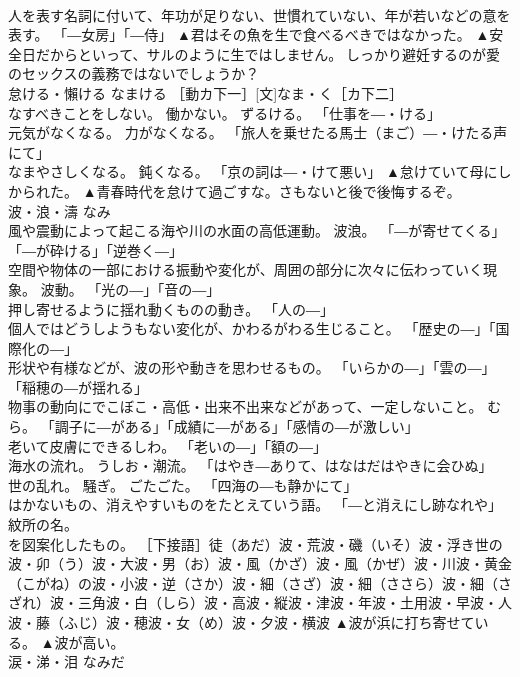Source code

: \documentclass[8pt]{extreport}
\begin{document}
\begin{CJK}{UTF8}{min}
\\	人を表す名詞に付いて、年功が足りない、世慣れていない、年が若いなどの意を表す。 「―女房」「―侍」	▲君はその魚を生で食べるべきではなかった。 ▲安全日だからといって、サルのように生ではしません。 しっかり避妊するのが愛のセックスの義務ではないでしょうか？
\\	怠ける・懶ける	なまける	［動カ下一］[文]なま・く［カ下二］ 
\\	なすべきことをしない。 働かない。 ずるける。 「仕事を―・ける」 
\\	元気がなくなる。 力がなくなる。 「旅人を乗せたる馬士（まご）―・けたる声にて」 
\\	なまやさしくなる。 鈍くなる。 「京の詞は―・けて悪い」	▲怠けていて母にしかられた。 ▲青春時代を怠けて過ごすな。さもないと後で後悔するぞ。
\\	波・浪・濤	なみ	
\\	風や震動によって起こる海や川の水面の高低運動。 波浪。 「―が寄せてくる」「―が砕ける」「逆巻く―」 
\\	空間や物体の一部における振動や変化が、周囲の部分に次々に伝わっていく現象。 波動。 「光の―」「音の―」 
\\	押し寄せるように揺れ動くものの動き。 「人の―」 
\\	個人ではどうしようもない変化が、かわるがわる生じること。 「歴史の―」「国際化の―」 
\\	形状や有様などが、波の形や動きを思わせるもの。 「いらかの―」「雲の―」「稲穂の―が揺れる」 
\\	物事の動向にでこぼこ・高低・出来不出来などがあって、一定しないこと。 むら。 「調子に―がある」「成績に―がある」「感情の―が激しい」 
\\	老いて皮膚にできるしわ。 「老いの―」「額の―」 
\\	海水の流れ。 うしお・潮流。 「はやき―ありて、はなはだはやきに会ひぬ」 
\\	世の乱れ。 騒ぎ。 ごたごた。 「四海の―も静かにて」 
\\	はかないもの、消えやすいものをたとえていう語。 「―と消えにし跡なれや」 
\\	紋所の名。 
\\	を図案化したもの。 ［下接語］徒（あだ）波・荒波・磯（いそ）波・浮き世の波・卯（う）波・大波・男（お）波・風（かざ）波・風（かぜ）波・川波・黄金（こがね）の波・小波・逆（さか）波・細（さざ）波・細（ささら）波・細（さざれ）波・三角波・白（しら）波・高波・縦波・津波・年波・土用波・早波・人波・藤（ふじ）波・穂波・女（め）波・夕波・横波	▲波が浜に打ち寄せている。 ▲波が高い。
\\	涙・涕・泪	なみだ	

\end{CJK}
\end{document}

■ Problem statement
Would you write out all of the data exactly as it stands, without the pictures?

■ Finished task
Source code

: \documentclass[8pt]{extreport}
\begin{document}
\begin{CJK}{UTF8}{min}
\\	人を表す名詞に付いて、年功が足りない、世慣れていない、年が若いなどの意を表す。 「―女房」「―侍」	▲君はその魚を生で食べるべきではなかった。 ▲安全日だからといって、サルのように生ではしません。 しっかり避妊するのが愛のセックスの義務ではないでしょうか？
\\	怠ける・懶ける	なまける	［動カ下一］[文]なま・く［カ下二］ 
\\	なすべきことをしない。 働かない。 ずるける。 「仕事を―・ける」 
\\	元気がなくなる。 力がなくなる。 「旅人を乗せたる馬士（まご）―・けたる声にて」 
\\	なまやさしくなる。 鈍くなる。 「京の詞は―・けて悪い」	▲怠けていて母にしかられた。 ▲青春時代を怠けて過ごすな。さもないと後で後悔するぞ。
\\	波・浪・濤	なみ	
\\	風や震動によって起こる海や川の水面の高低運動。 波浪。 「―が寄せてくる」「―が砕ける」「逆巻く―」 
\\	空間や物体の一部における振動や変化が、周囲の部分に次々に伝わっていく現象。 波動。 「光の―」「音の―」 
\\	押し寄せるように揺れ動くものの動き。 「人の―」 
\\	個人ではどうしようもない変化が、かわるがわる生じること。 「歴史の―」「国際化の―」 
\\	形状や有様などが、波の形や動きを思わせるもの。 「いらかの―」「雲の―」「稲穂の―が揺れる」 
\\	物事の動向にでこぼこ・高低・出来不出来などがあって、一定しないこと。 むら。 「調子に―がある」「成績に―がある」「感情の―が激しい」 
\\	老いて皮膚にできるしわ。 「老いの―」「額の―」 
\\	海水の流れ。 うしお・潮流。 「はやき―ありて、はなはだはやきに会ひぬ」 
\\	世の乱れ。 騒ぎ。 ごたごた。 「四海の―も静かにて」 
\\	はかないもの、消えやすいものをたとえていう語。 「―と消えにし跡なれや」 
\\	紋所の名。 
\\	を図案化したもの。 ［下接語］徒（あだ）波・荒波・磯（いそ）波・浮き世の波・卯（う）波・大波・男（お）波・風（かざ）波・風（かぜ）波・川波・黄金（こがね）の波・小波・逆（さか）波・細（さざ）波・細（ささら）波・細（さざれ）波・三角波・白（しら）波・高波・縦波・津波・年波・土用波・早波・人波・藤（ふじ）波・穂波・女（め）波・夕波・横波	▲波が浜に打ち寄せている。 ▲波が高い。
\\	涙・涕・泪	なみだ	

\end{CJK}
\end{document}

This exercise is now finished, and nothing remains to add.